ーー本田さんは音楽監督として具体的にどのような業務を行っているのですか?
本田:たとえば、制作チームから「こういう楽曲がほしい」と挙がってきたオーダーを外注先にわかりやすく説明し直したり、デモの段階でのディレクションなどを行っています。それと『プリコネR』の音楽は必ず生楽器でレコーディングしているので、その現場には必ず立ち会いますし、最終ミックスやトラックダウンといった工程にもすべて立ち会って監修しています。
ーー『プリコネR』の音楽は、主にBGMとキャラクターソングの2種類に分かれると思うのですが、それぞれどういった体制で制作しているのですか。
本田:キャラクターソングについては、社内に自分とは別の担当者がおりまして、その者と日本コロムビアの柏谷(智浩)さんが協力して制作しています。BGMに関しては、最初は自分と西木(康智)さん、イマジンの作家さんとで制作していたのですが、今は社内に新人が入りましたので、ほとんどの作業は彼らに任せています。僕は後ろに座ってコーヒーを飲んでるだけですから(笑)。
ーーそんなことはないと思いますが(笑)。では、社内と外部を合わせるとかなりの人数が『プリコネR』の音楽制作に関わっていそうですね。
本田:いま社内で関わっているのは4人ですね。外部ではイマジンの作家さんが4~5人ほど、そのほかの作家さんにも何人か関わっていただいてますので、全部で10人以上の大所帯になります。普通はひとつのゲームに多くてもせいぜい3人か4人ぐらいなので、かなり珍しいケースだと思います。
ーーなぜ、大人数で制作されているのでしょうか?
本田:理由の一つとして、曲の雰囲気が被るのを避けたかったということがあります。少人数で制作すると、雰囲気やカラーが似ることが多く、作る側もディレクションする側も苦労することがあります。「日常曲って前に書きませんでしたっけ?」という感じで(笑)。であればいろんな人に頼んだほうが良いですし、新しい作家の方と繋がりを作る意味もあります。なので、まだあまり名前の知られていない若い作家の方にも積極的に参加していただいてます。
ーーサウンドチームから見た『プリコネR』の魅力はどんなところにあると考えていますか?
本田:とにかくコンテンツの物量が多いところですね。お話パートだけでも40時間以上あるので、じっくりとプレイしたい方にはたまらない作品になってると思います。ゲーム部分もたくさんのやりこみ要素があり、音楽も多種多様な曲を揃えましたので、ユーザーの方も楽しんでいただけると思います。
ーーそれだけのコンテンツ量だからこそ、大勢の作家さんに参加してもらう必要があったんですね。

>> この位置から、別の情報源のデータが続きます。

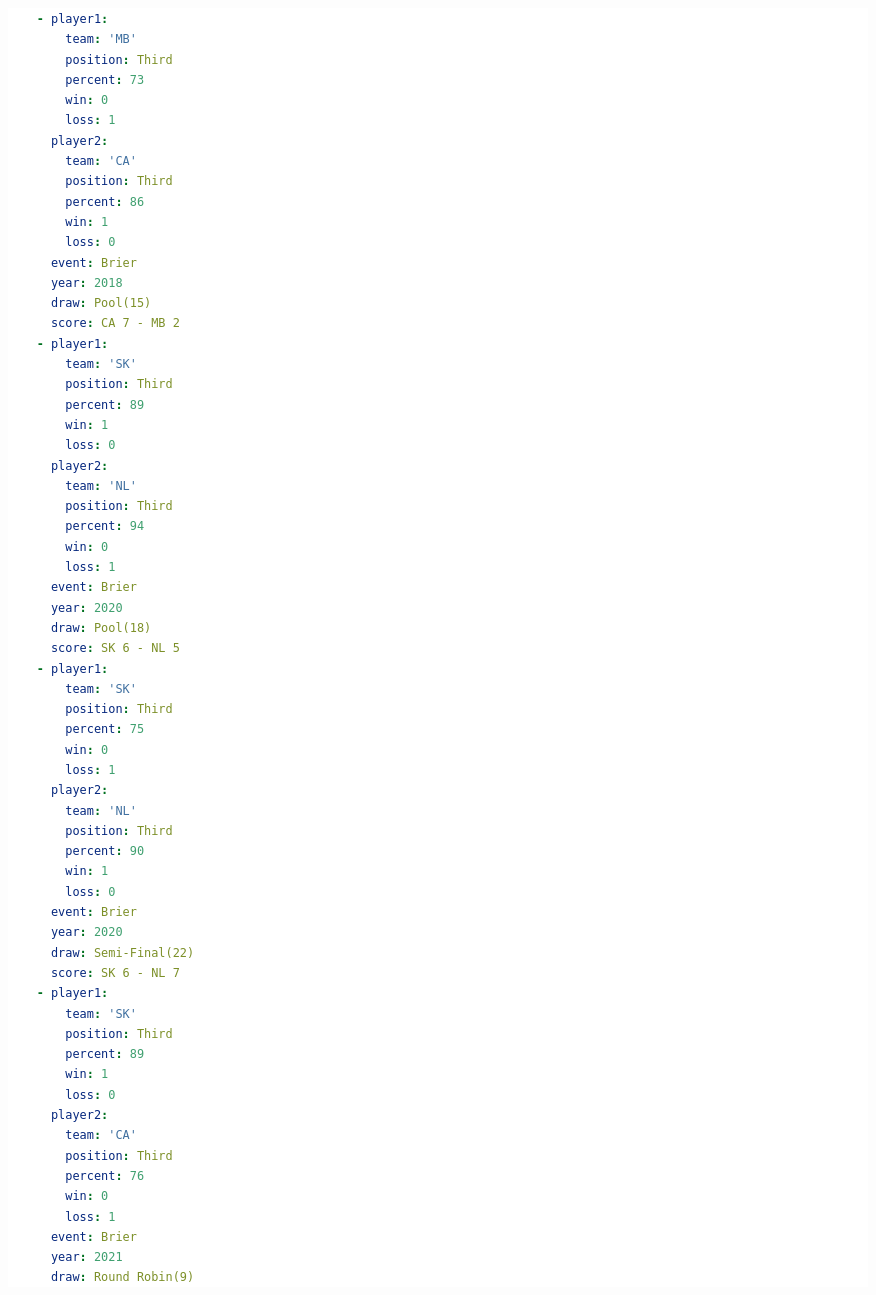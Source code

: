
 ```yaml
    - player1:
        team: 'MB'
        position: Third
        percent: 73
        win: 0
        loss: 1
      player2:
        team: 'CA'
        position: Third
        percent: 86
        win: 1
        loss: 0
      event: Brier
      year: 2018
      draw: Pool(15)
      score: CA 7 - MB 2
    - player1:
        team: 'SK'
        position: Third
        percent: 89
        win: 1
        loss: 0
      player2:
        team: 'NL'
        position: Third
        percent: 94
        win: 0
        loss: 1
      event: Brier
      year: 2020
      draw: Pool(18)
      score: SK 6 - NL 5
    - player1:
        team: 'SK'
        position: Third
        percent: 75
        win: 0
        loss: 1
      player2:
        team: 'NL'
        position: Third
        percent: 90
        win: 1
        loss: 0
      event: Brier
      year: 2020
      draw: Semi-Final(22)
      score: SK 6 - NL 7
    - player1:
        team: 'SK'
        position: Third
        percent: 89
        win: 1
        loss: 0
      player2:
        team: 'CA'
        position: Third
        percent: 76
        win: 0
        loss: 1
      event: Brier
      year: 2021
      draw: Round Robin(9)
```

本田:初期の段階では自分と西木さんで制作していたのですが、2人でこれだけの量の音楽を作るのは時間的に難しいと思ったので、途中でイマジンさんに相談して、いろんな作家さんに参加していただいたんです。このゲームでは、アニメの音響監督をやっていらっしゃる方々にお話パートの選曲をお願いしたのですが、制作末期にゲームの仕様やお話の演出が変わってしまい、その段階で終わっていた40時間分の選曲をすべてやり直しまして……。
ーーそれはすごいこだわりようですね。
本田:まだゲームをリリースして1年も経ってないんですけど、BGMの楽器レコーディングもすでに8回ぐらい行ってますから。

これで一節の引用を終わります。